Our financial services and money management company has held up well in light of a horrible investing environment, although of late its earnings per share have dipped from the 12% growth range to 10%. On Tuesday, it is expected to announce earnings of $0.55 per share, up 10%. This $43 stock trades at 19 times this year's estimate of $2.24 in earnings and yields 2.2%.

And there you have it. Next week we'll see results from all four of these companies, three of which are old giants with superior track records, and one that soared in the 1990s and is striving to be a consistent grower in a cyclical industry.

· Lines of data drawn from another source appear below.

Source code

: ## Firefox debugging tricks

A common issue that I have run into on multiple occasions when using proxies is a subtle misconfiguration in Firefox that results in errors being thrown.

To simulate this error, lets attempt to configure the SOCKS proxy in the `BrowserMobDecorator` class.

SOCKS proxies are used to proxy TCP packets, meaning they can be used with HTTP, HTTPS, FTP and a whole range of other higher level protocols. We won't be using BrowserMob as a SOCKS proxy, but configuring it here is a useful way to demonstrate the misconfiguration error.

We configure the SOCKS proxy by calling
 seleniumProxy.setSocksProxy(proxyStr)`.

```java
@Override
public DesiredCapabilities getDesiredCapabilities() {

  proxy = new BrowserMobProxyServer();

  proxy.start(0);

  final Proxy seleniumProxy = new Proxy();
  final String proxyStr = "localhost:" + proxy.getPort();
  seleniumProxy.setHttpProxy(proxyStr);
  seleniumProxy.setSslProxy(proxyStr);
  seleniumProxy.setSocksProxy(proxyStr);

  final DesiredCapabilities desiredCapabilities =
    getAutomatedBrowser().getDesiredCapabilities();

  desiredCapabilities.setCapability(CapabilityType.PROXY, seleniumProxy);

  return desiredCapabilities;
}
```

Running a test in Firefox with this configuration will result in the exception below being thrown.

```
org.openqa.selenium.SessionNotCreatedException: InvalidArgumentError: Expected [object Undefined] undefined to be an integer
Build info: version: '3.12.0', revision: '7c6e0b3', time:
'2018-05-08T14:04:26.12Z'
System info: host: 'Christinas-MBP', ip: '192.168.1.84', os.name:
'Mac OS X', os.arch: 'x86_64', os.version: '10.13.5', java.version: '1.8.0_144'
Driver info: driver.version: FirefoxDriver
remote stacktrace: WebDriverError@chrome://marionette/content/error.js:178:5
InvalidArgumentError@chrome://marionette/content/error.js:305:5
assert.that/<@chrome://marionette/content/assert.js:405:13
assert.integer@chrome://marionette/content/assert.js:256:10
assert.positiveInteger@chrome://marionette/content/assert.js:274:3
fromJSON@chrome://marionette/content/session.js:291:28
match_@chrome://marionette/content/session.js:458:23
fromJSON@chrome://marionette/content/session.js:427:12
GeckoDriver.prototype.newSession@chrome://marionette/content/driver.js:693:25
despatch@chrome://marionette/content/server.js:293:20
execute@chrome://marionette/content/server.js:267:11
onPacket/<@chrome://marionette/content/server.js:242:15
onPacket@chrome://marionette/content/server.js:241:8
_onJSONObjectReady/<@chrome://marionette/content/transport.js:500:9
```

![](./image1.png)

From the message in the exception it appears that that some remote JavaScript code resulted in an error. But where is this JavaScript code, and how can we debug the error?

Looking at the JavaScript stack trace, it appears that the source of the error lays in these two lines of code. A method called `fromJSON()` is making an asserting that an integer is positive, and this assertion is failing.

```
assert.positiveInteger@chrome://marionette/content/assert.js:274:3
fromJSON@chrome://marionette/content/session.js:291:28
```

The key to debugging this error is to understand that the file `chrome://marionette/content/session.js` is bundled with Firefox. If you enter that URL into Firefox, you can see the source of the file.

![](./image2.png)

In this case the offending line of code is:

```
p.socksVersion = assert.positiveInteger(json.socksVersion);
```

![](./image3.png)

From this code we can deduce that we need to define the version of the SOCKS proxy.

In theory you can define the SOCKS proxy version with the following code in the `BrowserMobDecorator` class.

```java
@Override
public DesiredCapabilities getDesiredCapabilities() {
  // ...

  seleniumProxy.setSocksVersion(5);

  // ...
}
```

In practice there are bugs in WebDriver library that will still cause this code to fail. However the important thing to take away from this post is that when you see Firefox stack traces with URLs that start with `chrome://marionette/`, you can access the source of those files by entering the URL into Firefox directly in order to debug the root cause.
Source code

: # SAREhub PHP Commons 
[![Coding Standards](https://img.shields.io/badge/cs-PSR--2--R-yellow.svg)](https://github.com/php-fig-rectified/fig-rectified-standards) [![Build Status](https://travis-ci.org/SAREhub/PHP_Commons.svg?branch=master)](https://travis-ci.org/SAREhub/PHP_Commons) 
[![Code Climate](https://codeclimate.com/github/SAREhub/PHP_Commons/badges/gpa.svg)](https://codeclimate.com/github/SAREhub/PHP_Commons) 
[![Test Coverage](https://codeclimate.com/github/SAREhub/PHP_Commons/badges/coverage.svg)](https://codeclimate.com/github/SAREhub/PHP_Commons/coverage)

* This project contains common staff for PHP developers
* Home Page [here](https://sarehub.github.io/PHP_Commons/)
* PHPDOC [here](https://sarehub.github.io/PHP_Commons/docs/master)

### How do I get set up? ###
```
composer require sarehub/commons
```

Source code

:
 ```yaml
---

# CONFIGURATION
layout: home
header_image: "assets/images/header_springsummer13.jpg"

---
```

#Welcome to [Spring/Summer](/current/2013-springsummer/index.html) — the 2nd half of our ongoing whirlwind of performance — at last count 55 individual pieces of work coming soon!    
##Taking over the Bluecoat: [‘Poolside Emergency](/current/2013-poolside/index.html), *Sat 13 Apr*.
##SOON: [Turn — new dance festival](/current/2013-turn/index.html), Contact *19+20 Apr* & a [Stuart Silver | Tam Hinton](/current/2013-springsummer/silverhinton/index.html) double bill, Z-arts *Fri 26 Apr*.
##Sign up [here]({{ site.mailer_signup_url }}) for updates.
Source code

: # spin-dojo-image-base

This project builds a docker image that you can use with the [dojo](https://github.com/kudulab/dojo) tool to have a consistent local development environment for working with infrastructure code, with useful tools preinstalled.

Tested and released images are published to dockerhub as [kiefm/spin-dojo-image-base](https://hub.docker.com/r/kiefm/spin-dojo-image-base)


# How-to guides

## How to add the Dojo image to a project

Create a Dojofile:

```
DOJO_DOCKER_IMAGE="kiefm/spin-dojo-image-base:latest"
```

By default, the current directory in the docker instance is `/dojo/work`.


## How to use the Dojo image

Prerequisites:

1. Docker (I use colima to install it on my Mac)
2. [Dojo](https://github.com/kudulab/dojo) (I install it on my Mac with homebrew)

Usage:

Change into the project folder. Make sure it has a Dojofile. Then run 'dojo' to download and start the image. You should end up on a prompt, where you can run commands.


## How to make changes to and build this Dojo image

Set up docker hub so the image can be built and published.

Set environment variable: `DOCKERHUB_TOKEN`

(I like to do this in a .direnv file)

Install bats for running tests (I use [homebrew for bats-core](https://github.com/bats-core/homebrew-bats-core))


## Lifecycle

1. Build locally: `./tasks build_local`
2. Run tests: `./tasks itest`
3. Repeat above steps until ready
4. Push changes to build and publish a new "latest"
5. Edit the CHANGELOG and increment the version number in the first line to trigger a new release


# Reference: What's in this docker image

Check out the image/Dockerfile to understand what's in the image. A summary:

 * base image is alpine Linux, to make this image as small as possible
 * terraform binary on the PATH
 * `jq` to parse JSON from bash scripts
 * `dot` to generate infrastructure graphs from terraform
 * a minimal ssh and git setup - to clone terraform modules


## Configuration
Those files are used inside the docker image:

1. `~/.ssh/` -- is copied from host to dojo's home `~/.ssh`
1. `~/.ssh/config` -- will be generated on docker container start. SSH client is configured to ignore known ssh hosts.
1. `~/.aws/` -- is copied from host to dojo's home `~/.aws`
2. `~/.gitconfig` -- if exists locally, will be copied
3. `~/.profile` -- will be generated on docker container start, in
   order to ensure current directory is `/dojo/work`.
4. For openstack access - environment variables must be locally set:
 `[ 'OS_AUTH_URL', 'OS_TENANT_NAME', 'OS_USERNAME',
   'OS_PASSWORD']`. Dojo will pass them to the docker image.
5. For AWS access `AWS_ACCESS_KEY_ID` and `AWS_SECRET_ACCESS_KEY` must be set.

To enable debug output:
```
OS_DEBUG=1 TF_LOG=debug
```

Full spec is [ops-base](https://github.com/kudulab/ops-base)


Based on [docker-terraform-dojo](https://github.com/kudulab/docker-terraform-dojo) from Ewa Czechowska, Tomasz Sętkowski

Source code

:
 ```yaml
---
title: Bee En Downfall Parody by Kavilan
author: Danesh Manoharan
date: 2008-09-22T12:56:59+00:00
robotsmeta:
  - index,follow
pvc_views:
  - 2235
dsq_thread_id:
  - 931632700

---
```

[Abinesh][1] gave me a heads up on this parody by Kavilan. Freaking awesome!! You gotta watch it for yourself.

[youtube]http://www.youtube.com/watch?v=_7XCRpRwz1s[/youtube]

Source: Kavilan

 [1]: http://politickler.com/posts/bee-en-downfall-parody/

Good luck to all of them. For the sake of employees, we'd hate to see any more layoffs or bad news. I don't believe we will with three, but the fourth, Intel, is somewhat of a wild card.

See you next week after the results.

The Motley Fool has a full disclosure policy. Jeff Fischer owns the stocks in the Drip Port. Although he enjoys looking at their quarterly reports and gleaning information, he isn't very concerned about them unless something looks really wrong.